Task —
Transcribe each entry so that nothing differs from the original.
════
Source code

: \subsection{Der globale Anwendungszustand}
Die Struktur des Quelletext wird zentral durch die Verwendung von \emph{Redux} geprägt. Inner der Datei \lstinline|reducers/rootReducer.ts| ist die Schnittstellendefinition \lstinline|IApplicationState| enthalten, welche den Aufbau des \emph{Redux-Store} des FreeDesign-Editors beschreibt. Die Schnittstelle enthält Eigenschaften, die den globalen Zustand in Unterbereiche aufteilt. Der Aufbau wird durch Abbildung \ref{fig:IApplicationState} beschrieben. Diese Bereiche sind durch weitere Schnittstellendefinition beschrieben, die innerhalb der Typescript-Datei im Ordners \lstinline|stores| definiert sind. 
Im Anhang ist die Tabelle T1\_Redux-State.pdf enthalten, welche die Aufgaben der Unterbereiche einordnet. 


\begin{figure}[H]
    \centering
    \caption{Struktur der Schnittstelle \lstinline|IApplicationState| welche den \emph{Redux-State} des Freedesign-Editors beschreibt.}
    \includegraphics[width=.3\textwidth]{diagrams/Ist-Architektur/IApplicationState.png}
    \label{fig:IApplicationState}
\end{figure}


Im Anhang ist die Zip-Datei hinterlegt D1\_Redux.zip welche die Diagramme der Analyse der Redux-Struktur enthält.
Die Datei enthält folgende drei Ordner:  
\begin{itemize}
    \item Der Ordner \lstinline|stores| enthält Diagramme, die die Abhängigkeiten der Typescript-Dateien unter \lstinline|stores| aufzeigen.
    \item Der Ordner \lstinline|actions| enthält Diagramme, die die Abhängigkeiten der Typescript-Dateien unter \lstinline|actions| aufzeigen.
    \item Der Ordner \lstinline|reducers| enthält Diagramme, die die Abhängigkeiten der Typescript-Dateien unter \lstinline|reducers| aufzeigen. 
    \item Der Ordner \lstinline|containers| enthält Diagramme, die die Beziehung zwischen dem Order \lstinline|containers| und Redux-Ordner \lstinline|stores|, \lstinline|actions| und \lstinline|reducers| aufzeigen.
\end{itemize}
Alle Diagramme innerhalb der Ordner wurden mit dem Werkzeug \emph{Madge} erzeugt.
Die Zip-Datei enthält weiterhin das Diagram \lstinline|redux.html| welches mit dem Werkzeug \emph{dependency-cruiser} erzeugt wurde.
════
Task answer —
Source code

: \subsection{Der globale Anwendungszustand}
Die Struktur des Quelletext wird zentral durch die Verwendung von \emph{Redux} geprägt. Inner der Datei \lstinline|reducers/rootReducer.ts| ist die Schnittstellendefinition \lstinline|IApplicationState| enthalten, welche den Aufbau des \emph{Redux-Store} des FreeDesign-Editors beschreibt. Die Schnittstelle enthält Eigenschaften, die den globalen Zustand in Unterbereiche aufteilt. Der Aufbau wird durch Abbildung \ref{fig:IApplicationState} beschrieben. Diese Bereiche sind durch weitere Schnittstellendefinition beschrieben, die innerhalb der Typescript-Datei im Ordners \lstinline|stores| definiert sind. 
Im Anhang ist die Tabelle T1\_Redux-State.pdf enthalten, welche die Aufgaben der Unterbereiche einordnet. 


\begin{figure}[H]
    \centering
    \caption{Struktur der Schnittstelle \lstinline|IApplicationState| welche den \emph{Redux-State} des Freedesign-Editors beschreibt.}
    \includegraphics[width=.3\textwidth]{diagrams/Ist-Architektur/IApplicationState.png}
    \label{fig:IApplicationState}
\end{figure}


Im Anhang ist die Zip-Datei hinterlegt D1\_Redux.zip welche die Diagramme der Analyse der Redux-Struktur enthält.
Die Datei enthält folgende drei Ordner:  
\begin{itemize}
    \item Der Ordner \lstinline|stores| enthält Diagramme, die die Abhängigkeiten der Typescript-Dateien unter \lstinline|stores| aufzeigen.
    \item Der Ordner \lstinline|actions| enthält Diagramme, die die Abhängigkeiten der Typescript-Dateien unter \lstinline|actions| aufzeigen.
    \item Der Ordner \lstinline|reducers| enthält Diagramme, die die Abhängigkeiten der Typescript-Dateien unter \lstinline|reducers| aufzeigen. 
    \item Der Ordner \lstinline|containers| enthält Diagramme, die die Beziehung zwischen dem Order \lstinline|containers| und Redux-Ordner \lstinline|stores|, \lstinline|actions| und \lstinline|reducers| aufzeigen.
\end{itemize}
Alle Diagramme innerhalb der Ordner wurden mit dem Werkzeug \emph{Madge} erzeugt.
Die Zip-Datei enthält weiterhin das Diagram \lstinline|redux.html| welches mit dem Werkzeug \emph{dependency-cruiser} erzeugt wurde.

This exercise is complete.